The world’s freshwater availability is highly problematic, with only 3% of earth’s water being fresh, and 2.6% of that being locked away in glaciers and polar ice caps [1]. This freshwater availability ‘curse’ often provides the foundations for water crises to occur when a shortage of freshwater resources fails to meet the demand. Water crises can be seen across the planet, with 4 billion people living in water scarcity as sustainable water management becomes an increasingly complex challenge. Climate change and meteorological (weather) conditions have a fundamental role to play in water crises and are often major underlying drivers [2, 3].
Regions that experience water crises are likely to have underlying meteorological conditions that promote a reduced water supply. For example, in northwest India, there is high intra- annual rainfall variability, whereby 50% of the region’s rainfall falls in 15 days [4]. This results in a hotspot of groundwater depletion, with groundwater storage declining at a rate of 2cm/year [5, 6]. The impacts of meteorological conditions have also been seen in Sao Paulo, Brazil, where they acted as a key driver of the 2013-2015 water crisis. During this 2-year period there was approximately a 50% decline in annual rainfall levels as a result of the main rainfall mechanism not occurring in the region during the 2014 summer months [7, 8]. It is suggested that this freak meteorological condition stopped clouds from forming and created a drought which saw water inflows to reservoirs fall 70% below the historical mean [9].

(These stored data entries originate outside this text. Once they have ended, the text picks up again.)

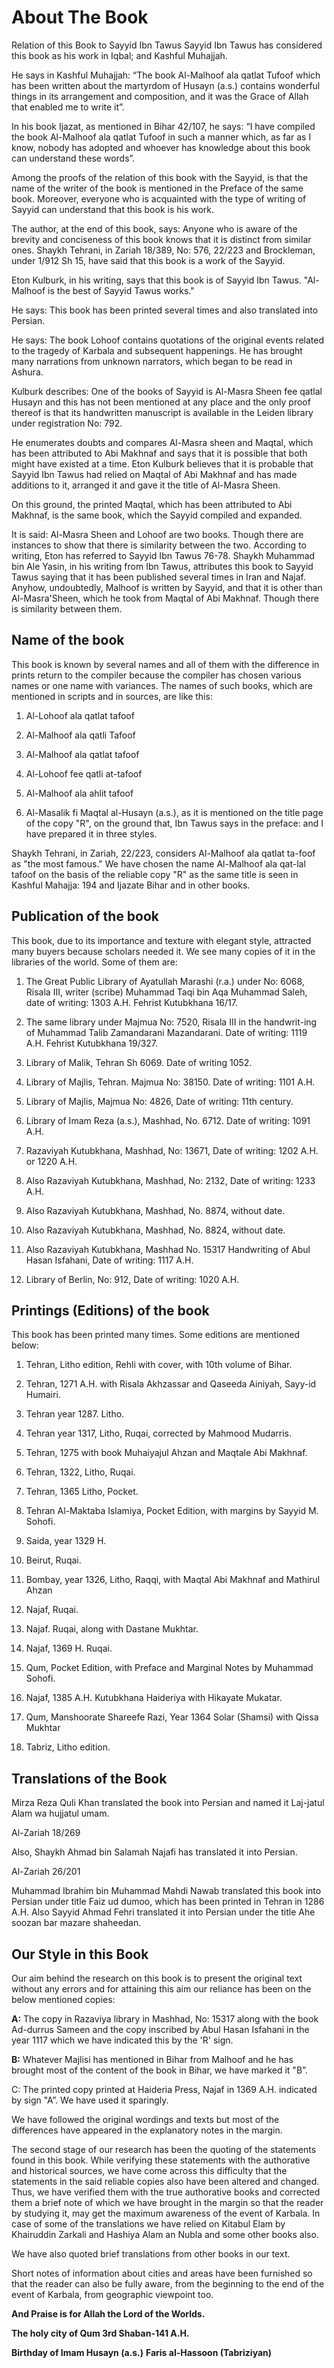 About The Book
==============

Relation of this Book to Sayyid Ibn Tawus Sayyid Ibn Tawus has
considered this book as his work in Iqbal; and Kashful Muhajjah.

He says in Kashful Muhajjah: “The book Al-Malhoof ala qatlat Tufoof
which has been written about the martyrdom of Husayn (a.s.) contains
wonderful things in its arrangement and composition, and it was the
Grace of Allah that enabled me to write it”.

In his book Ijazat, as mentioned in Bihar 42/107, he says: “I have
compiled the book Al-Malhoof ala qatlat Tufoof in such a manner which,
as far as I know, nobody has adopted and whoever has knowledge about
this book can understand these words”.

Among the proofs of the relation of this book with the Sayyid, is that
the name of the writer of the book is mentioned in the Preface of the
same book. Moreover, everyone who is acquainted with the type of writing
of Sayyid can understand that this book is his work.

The author, at the end of this book, says: Anyone who is aware of the
brevity and conciseness of this book knows that it is distinct from
similar ones. Shaykh Tehrani, in Zariah 18/389, No: 576, 22/223 and
Brockleman, under 1/912 Sh 15, have said that this book is a work of the
Sayyid.

Eton Kulburk, in his writing, says that this book is of Sayyid Ibn
Tawus. "Al-Malhoof is the best of Sayyid Tawus works."

He says: This book has been printed several times and also translated
into Persian.

He says: The book Lohoof contains quotations of the original events
related to the tragedy of Karbala and subsequent happenings. He has
brought many narrations from unknown narrators, which began to be read
in Ashura.

Kulburk describes: One of the books of Sayyid is Al-Masra Sheen fee
qatlal Husayn and this has not been mentioned at any place and the only
proof thereof is that its handwritten manuscript is available in the
Leiden library under registration No: 792.

He enumerates doubts and compares Al-Masra sheen and Maqtal, which has
been attributed to Abi Makhnaf and says that it is possible that both
might have existed at a time. Eton Kulburk believes that it is probable
that Sayyid Ibn Tawus had relied on Maqtal of Abi Makhnaf and has made
additions to it, arranged it and gave it the title of Al-Masra Sheen.

On this ground, the printed Maqtal, which has been attributed to Abi
Makhnaf, is the same book, which the Sayyid compiled and expanded.

It is said: Al-Masra Sheen and Lohoof are two books. Though there are
instances to show that there is similarity between the two. According to
writing, Eton has referred to Sayyid Ibn Tawus 76-78. Shaykh Muhammad
bin Ale Yasin, in his writing from Ibn Tawus, attributes this book to
Sayyid Tawus saying that it has been published several times in Iran and
Najaf. Anyhow, undoubtedly, Malhoof is written by Sayyid, and that it is
other than Al-Masra'Sheen, which he took from Maqtal of Abi Makhnaf.
Though there is similarity between them.

Name of the book
----------------

This book is known by several names and all of them with the difference
in prints return to the compiler because the compiler has chosen various
names or one name with variances. The names of such books, which are
mentioned in scripts and in sources, are like this:

1. Al-Lohoof ala qatlat tafoof
2. Al-Malhoof ala qatli Tafoof
3. Al-Malhoof ala qatlat tafoof
4. Al-Lohoof fee qatli at-tafoof
5. Al-Malhoof ala ahlit tafoof

6. Al-Masalik fi Maqtal al-Husayn (a.s.), as it is mentioned on the
title page of the copy "R", on the ground that, Ibn Tawus says in the
preface: and I have prepared it in three styles.

Shaykh Tehrani, in Zariah, 22/223, considers Al-Malhoof ala qatlat
ta-foof as "the most famous." We have chosen the name Al-Malhoof ala
qat-lal tafoof on the basis of the reliable copy "R" as the same title
is seen in Kashful Mahajja: 194 and Ijazate Bihar and in other books.

Publication of the book
-----------------------

This book, due to its importance and texture with elegant style,
attracted many buyers because scholars needed it. We see many copies of
it in the libraries of the world. Some of them are:

1. The Great Public Library of Ayatullah Marashi (r.a.) under No: 6068,
Risala III, writer (scribe) Muhammad Taqi bin Aqa Muhammad Saleh, date
of writing: 1303 A.H. Fehrist Kutubkhana 16/17.

2. The same library under Majmua No: 7520, Risala III in the
handwrit-ing of Muhammad Talib Zamandarani Mazandarani. Date of writing:
1119 A.H. Fehrist Kutubkhana 19/327.

3. Library of Malik, Tehran Sh 6069. Date of writing 1052.

4. Library of Majlis, Tehran. Majmua No: 38150. Date of writing: 1101
A.H.

5. Library of Majlis, Majmua No: 4826, Date of writing: 11th century.

6. Library of Imam Reza (a.s.), Mashhad, No. 6712. Date of writing: 1091
A.H.

7. Razaviyah Kutubkhana, Mashhad, No: 13671, Date of writing: 1202 A.H.
or 1220 A.H.

8. Also Razaviyah Kutubkhana, Mashhad, No: 2132, Date of writing: 1233
A.H.

9. Also Razaviyah Kutubkhana, Mashhad, No. 8874, without date.

10. Also Razaviyah Kutubkhana, Mashhad, No. 8824, without date.

11. Also Razaviyah Kutubkhana, Mashhad No. 15317 Handwriting of Abul
Hasan Isfahani, Date of writing: 1117 A.H.

12. Library of Berlin, No: 912, Date of writing: 1020 A.H.

Printings (Editions) of the book
--------------------------------

This book has been printed many times. Some editions are mentioned
below:

1. Tehran, Litho edition, Rehli with cover, with 10th volume of Bihar.

2. Tehran, 1271 A.H. with Risala Akhzassar and Qaseeda Ainiyah, Sayy-id
Humairi.

3. Tehran year 1287. Litho.

4. Tehran year 1317, Litho, Ruqai, corrected by Mahmood Mudarris.

5. Tehran, 1275 with book Muhaiyajul Ahzan and Maqtale Abi Makhnaf.

6. Tehran, 1322, Litho, Ruqai.

7. Tehran, 1365 Litho, Pocket.

8. Tehran Al-Maktaba Islamiya, Pocket Edition, with margins by Sayyid M.
Sohofi.

9. Saida, year 1329 H.

10. Beirut, Ruqai.

11. Bombay, year 1326, Litho, Raqqi, with Maqtal Abi Makhnaf and
Mathirul Ahzan

12. Najaf, Ruqai.

13. Najaf. Ruqai, along with Dastane Mukhtar.

14. Najaf, 1369 H. Ruqai.

15. Qum, Pocket Edition, with Preface and Marginal Notes by Muhammad
Sohofi.

16. Najaf, 1385 A.H. Kutubkhana Haideriya with Hikayate Mukatar.

17. Qum, Manshoorate Shareefe Razi, Year 1364 Solar (Shamsi) with Qissa
Mukhtar

18. Tabriz, Litho edition.

Translations of the Book
------------------------

Mirza Reza Quli Khan translated the book into Persian and named it
Laj-jatul Alam wa hujjatul umam.

Al-Zariah 18/269

Also, Shaykh Ahmad bin Salamah Najafi has translated it into Persian.

Al-Zariah 26/201

Muhammad Ibrahim bin Muhammad Mahdi Nawab translated this book into
Persian under title Faiz ud dumoo, which has been printed in Tehran in
1286 A.H. Also Sayyid Ahmad Fehri translated it into Persian under the
title Ahe soozan bar mazare shaheedan.

Our Style in this Book
----------------------

Our aim behind the research on this book is to present the original text
without any errors and for attaining this aim our reliance has been on
the below mentioned copies:

**A:** The copy in Razaviya library in Mashhad, No: 15317 along with the
book Ad-durrus Sameen and the copy inscribed by Abul Hasan Isfahani in
the year 1117 which we have indicated this by the 'R' sign.

**B:** Whatever Majlisi has mentioned in Bihar from Malhoof and he has
brought most of the content of the book in Bihar, we have marked it "B”.

C: The printed copy printed at Haideria Press, Najaf in 1369 A.H.
indicated by sign "A”. We have used it sparingly.

We have followed the original wordings and texts but most of the
differences have appeared in the explanatory notes in the margin.

The second stage of our research has been the quoting of the statements
found in this book. While verifying these statements with the
authorative and historical sources, we have come across this difficulty
that the statements in the said reliable copies also have been altered
and changed. Thus, we have verified them with the true authorative books
and corrected them a brief note of which we have brought in the margin
so that the reader by studying it, may get the maximum awareness of the
event of Karbala. In case of some of the translations we have relied on
Kitabul Elam by Khairuddin Zarkali and Hashiya Alam an Nubla and some
other books also.

We have also quoted brief translations from other books in our text.

Short notes of information about cities and areas have been furnished so
that the reader can also be fully aware, from the beginning to the end
of the event of Karbala, from geographic viewpoint too.

**And Praise is for Allah the Lord of the Worlds.**

**The holy city of Qum 3rd Shaban-141 A.H.**

**Birthday of Imam Husayn (a.s.)**
**Faris al-Hassoon (Tabriziyan)**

These meteorological conditions have been and will further be impacted by climate change. In the Arab region, 60 million people have been affected by climate-related drought from 1970-2019 [10]. Meanwhile, the 21st Century Colorado River hot drought from 2000-2014, which saw annual Colorado river flows drop by 19% from the historical average, was partly due to unprecedented temperatures (0.98°C above the historical average) [11]. Furthermore, it is suggested that continued business-as-usual warming is likely to reduce flows in the Colorado by 35% by 2100 [11]. In Sao Paulo, projected climate changes suggest that there will be an increased risk of droughts in the future, with the RCP4.5 and RCP8.5 IPCC scenarios indicating a 2-month extension of the hydrological dry season and a 35% decline in streamflow during this extended period [12]. Moreover, CMIP6 climate model simulations show that in South Africa’s Western Cape the likelihood of a multiyear drought, as seen in the region during the period of 2015-2019, is double as likely in the future as a result of anthropogenic greenhouse gas forcings [13]. These examples serve to highlight that climate change acts to strengthen meteorological conditions in a wide range of locations.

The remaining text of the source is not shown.